Posiblemente nada
hace más felices a las madres – y hoy es su día – que ver reunidos a sus hijos
en torno a la mesa cada domingo y cada fiesta. El cristianismo tiene una
gramática, una lógica, muy sencilla: es profundamente divino y humano. Sus
misterios centrales, los acontecimientos que perfilan su identidad, son el
nacimiento, el dolor y la muerte, la vida de cada día y también, porque es muy
humano desear algo así, aunque nos desborde, la gloria, la esperanza de la
gloria.
Un escritor famoso tituló uno de
sus libros como “El valor divino de lo humano”. Es
un título inspirado. Sin lo divino, lo humano decae. Sin lo humano, lo divino
nos parece absolutamente imposible y, a la postre, completamente irrelevante.

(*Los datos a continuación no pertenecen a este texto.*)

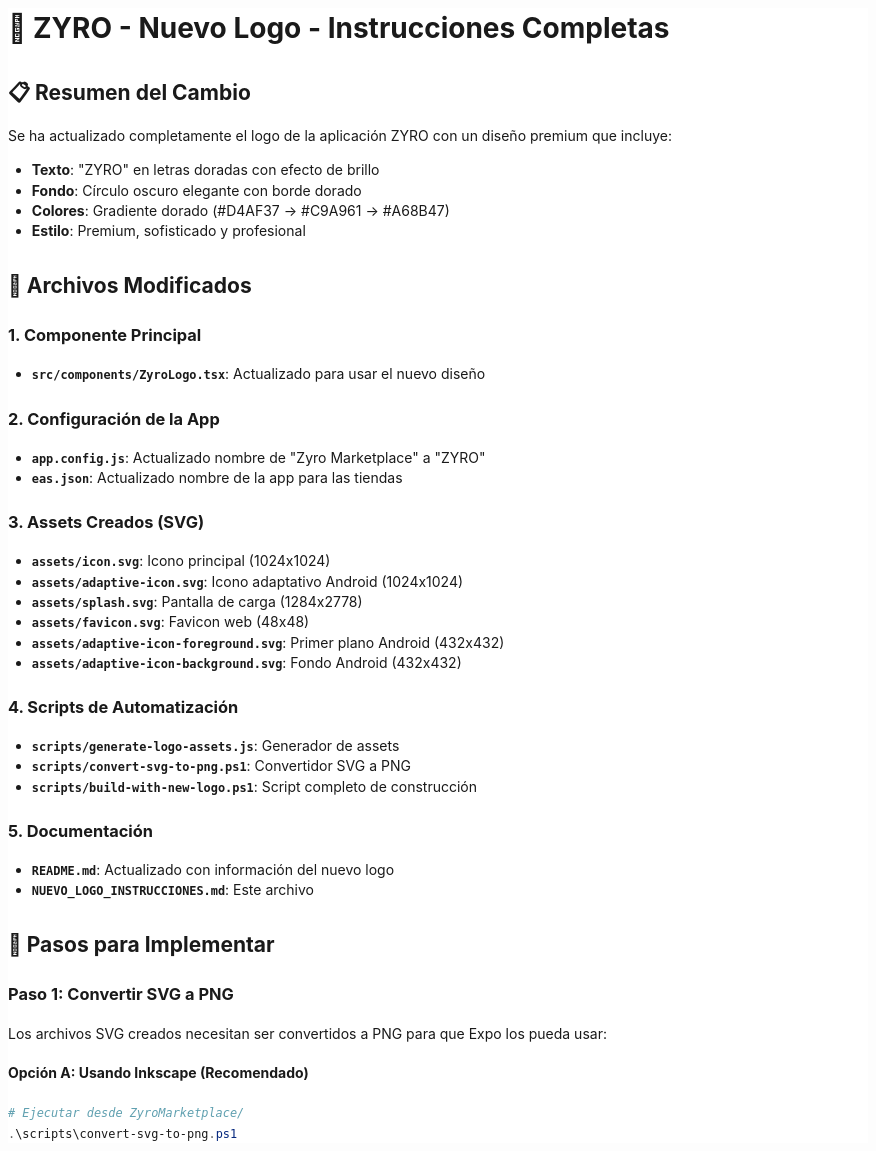 # 🎨 ZYRO - Nuevo Logo - Instrucciones Completas

## 📋 Resumen del Cambio

Se ha actualizado completamente el logo de la aplicación ZYRO con un diseño premium que incluye:

- **Texto**: "ZYRO" en letras doradas con efecto de brillo
- **Fondo**: Círculo oscuro elegante con borde dorado
- **Colores**: Gradiente dorado (#D4AF37 → #C9A961 → #A68B47)
- **Estilo**: Premium, sofisticado y profesional

## 🔄 Archivos Modificados

### 1. Componente Principal
- **`src/components/ZyroLogo.tsx`**: Actualizado para usar el nuevo diseño

### 2. Configuración de la App
- **`app.config.js`**: Actualizado nombre de "Zyro Marketplace" a "ZYRO"
- **`eas.json`**: Actualizado nombre de la app para las tiendas

### 3. Assets Creados (SVG)
- **`assets/icon.svg`**: Icono principal (1024x1024)
- **`assets/adaptive-icon.svg`**: Icono adaptativo Android (1024x1024)
- **`assets/splash.svg`**: Pantalla de carga (1284x2778)
- **`assets/favicon.svg`**: Favicon web (48x48)
- **`assets/adaptive-icon-foreground.svg`**: Primer plano Android (432x432)
- **`assets/adaptive-icon-background.svg`**: Fondo Android (432x432)

### 4. Scripts de Automatización
- **`scripts/generate-logo-assets.js`**: Generador de assets
- **`scripts/convert-svg-to-png.ps1`**: Convertidor SVG a PNG
- **`scripts/build-with-new-logo.ps1`**: Script completo de construcción

### 5. Documentación
- **`README.md`**: Actualizado con información del nuevo logo
- **`NUEVO_LOGO_INSTRUCCIONES.md`**: Este archivo

## 🚀 Pasos para Implementar

### Paso 1: Convertir SVG a PNG

Los archivos SVG creados necesitan ser convertidos a PNG para que Expo los pueda usar:

#### Opción A: Usando Inkscape (Recomendado)
```powershell
# Ejecutar desde ZyroMarketplace/
.\scripts\convert-svg-to-png.ps1
```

El artículo “stantis aut cadentis Ecclesiae”, el
dogma que permite que la Iglesia siga en pie o que se derrumbe del todo, es la
Encarnación. Estoy de acuerdo, en eso y en mucho más, con san Juan Enrique
Newman.
Los católicos no nos hemos
acostumbrado a prescindir de la Santa Misa. Ni podríamos hacerlo. Un
sacramento, la Eucaristía, que no solo ha de ser celebrado – y no ha dejado de
serlo más que el Viernes y el Sábado santos - , sino que ha de ser creído y,
siempre, vivido. Así lo expresa, de un modo magistral – y técnicamente “magisterial” – el papa Benedicto XVI en la
exhortación “Sacramentum caritatis”. Vendría
bien releer, con mucho detalle, este texto.

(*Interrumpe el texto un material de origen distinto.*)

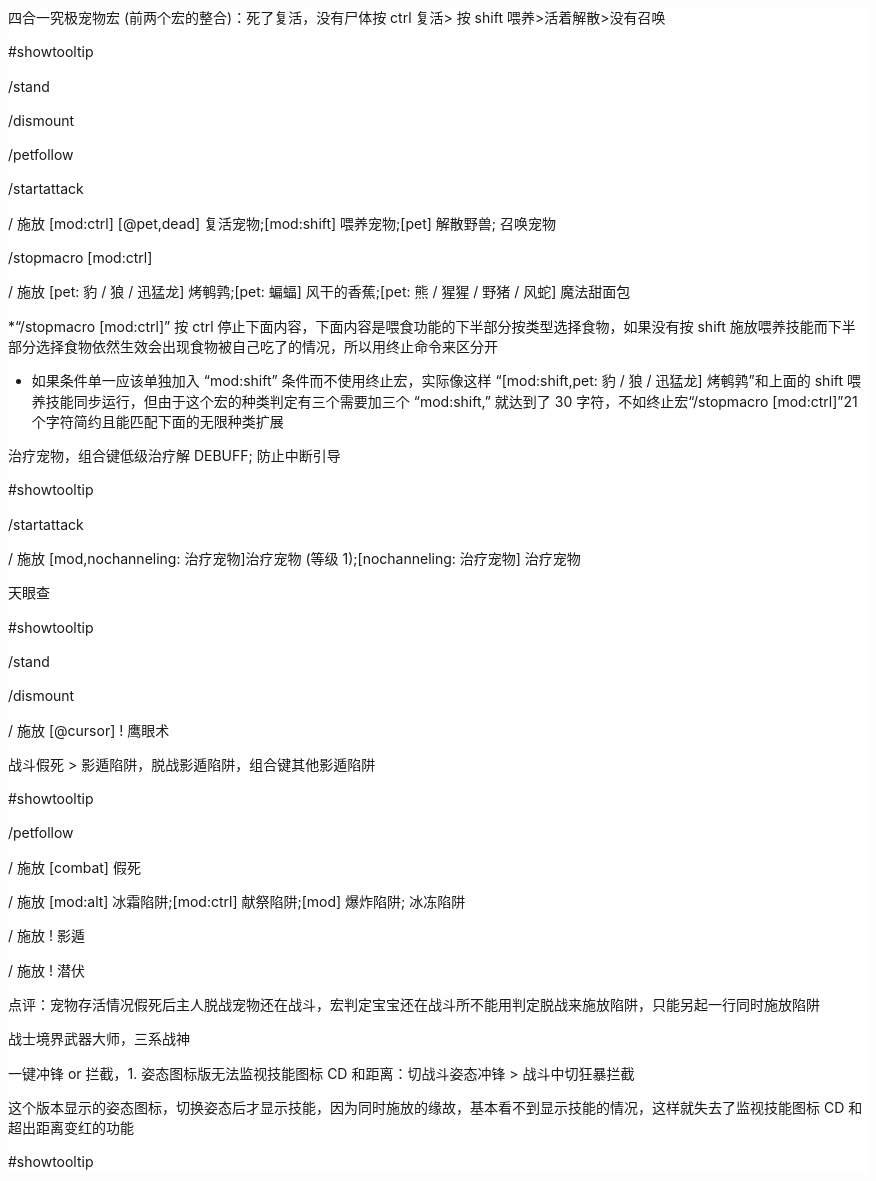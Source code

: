 四合一究极宠物宏 (前两个宏的整合)：死了复活，没有尸体按 ctrl 复活> 按 shift 喂养>活着解散>没有召唤

#showtooltip

/stand

/dismount

/petfollow

/startattack

/ 施放 [mod:ctrl] [@pet,dead] 复活宠物;[mod:shift] 喂养宠物;[pet] 解散野兽; 召唤宠物

/stopmacro [mod:ctrl]

/ 施放 [pet: 豹 / 狼 / 迅猛龙] 烤鹌鹑;[pet: 蝙蝠] 风干的香蕉;[pet: 熊 / 猩猩 / 野猪 / 风蛇] 魔法甜面包

*“/stopmacro [mod:ctrl]” 按 ctrl 停止下面内容，下面内容是喂食功能的下半部分按类型选择食物，如果没有按 shift 施放喂养技能而下半部分选择食物依然生效会出现食物被自己吃了的情况，所以用终止命令来区分开

* 如果条件单一应该单独加入 “mod:shift” 条件而不使用终止宏，实际像这样 “[mod:shift,pet: 豹 / 狼 / 迅猛龙] 烤鹌鹑”和上面的 shift 喂养技能同步运行，但由于这个宏的种类判定有三个需要加三个 “mod:shift,” 就达到了 30 字符，不如终止宏“/stopmacro [mod:ctrl]”21 个字符简约且能匹配下面的无限种类扩展

治疗宠物，组合键低级治疗解 DEBUFF; 防止中断引导

#showtooltip

/startattack

/ 施放 [mod,nochanneling: 治疗宠物]治疗宠物 (等级 1);[nochanneling: 治疗宠物] 治疗宠物

天眼查

#showtooltip

/stand

/dismount

/ 施放 [@cursor] ! 鹰眼术

战斗假死 > 影遁陷阱，脱战影遁陷阱，组合键其他影遁陷阱

#showtooltip

/petfollow

/ 施放 [combat] 假死

/ 施放 [mod:alt] 冰霜陷阱;[mod:ctrl] 献祭陷阱;[mod] 爆炸陷阱; 冰冻陷阱

/ 施放 ! 影遁

/ 施放 ! 潜伏

点评：宠物存活情况假死后主人脱战宠物还在战斗，宏判定宝宝还在战斗所不能用判定脱战来施放陷阱，只能另起一行同时施放陷阱

战士境界武器大师，三系战神

一键冲锋 or 拦截，1. 姿态图标版无法监视技能图标 CD 和距离：切战斗姿态冲锋 > 战斗中切狂暴拦截

这个版本显示的姿态图标，切换姿态后才显示技能，因为同时施放的缘故，基本看不到显示技能的情况，这样就失去了监视技能图标 CD 和超出距离变红的功能

#showtooltip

Lo divino y lo humano. Sin
confusión y sin separación – Calcedonia nos lo recuerda -. Sin fideísmos ni
racionalismos excluyentes. Sin “sobrenaturalismos” que
poco tienen de sobrenatural y sin reducciones “naturalistas” que poco tienen de
naturales.
La lógica de las madres, la
gramática de la Iglesia, y hasta el sentido común, lo saben ver. Una madre
quiere reunirse con sus hijos reunidos pero sabe privarse, sabe aplazar ese
deseo noble, si alguno de sus hijos, por ese motivo tan grande – reunirse - ,
fuese a correr un grave riesgo. ¿Qué madre, que sea
tal, exige a su hijo que la visite cada domingo, aun a sabiendas de que ese
desplazamiento es extremadamente peligroso para el hijo y para los otros hijos?
Absolutamente ninguna.
“María guía a
los fieles a la Eucaristía”, lo dijo san Juan Pablo II y es verdad. San Pedro Julián Eymard
(1811-1868) propagó la devoción a Nuestra Señora del Santísimo Sacramento. San
Juan Pablo II, en la encíclica “Ecclesia de
Eucharistia”, llama a María “mujer
eucarística”.
Vivir “eucarísticamente”
comporta convertir toda nuestra existencia, confiando en la gracia, en
un sacrificio de alabanza y de acción de gracias, unido a la ofrenda de Cristo
en la Cruz, para la salvación del mundo.
Con María, contando con su
intercesión, esperamos la Santa Misa. Un don de Dios que jamás nos ha sido
hurtado ni negado. La Iglesia, como buena madre, espera seguir siendo
instrumento para que ese preciado don, de un modo aún más visible y cercano,
siga infundiendo vida a cada uno de nosotros.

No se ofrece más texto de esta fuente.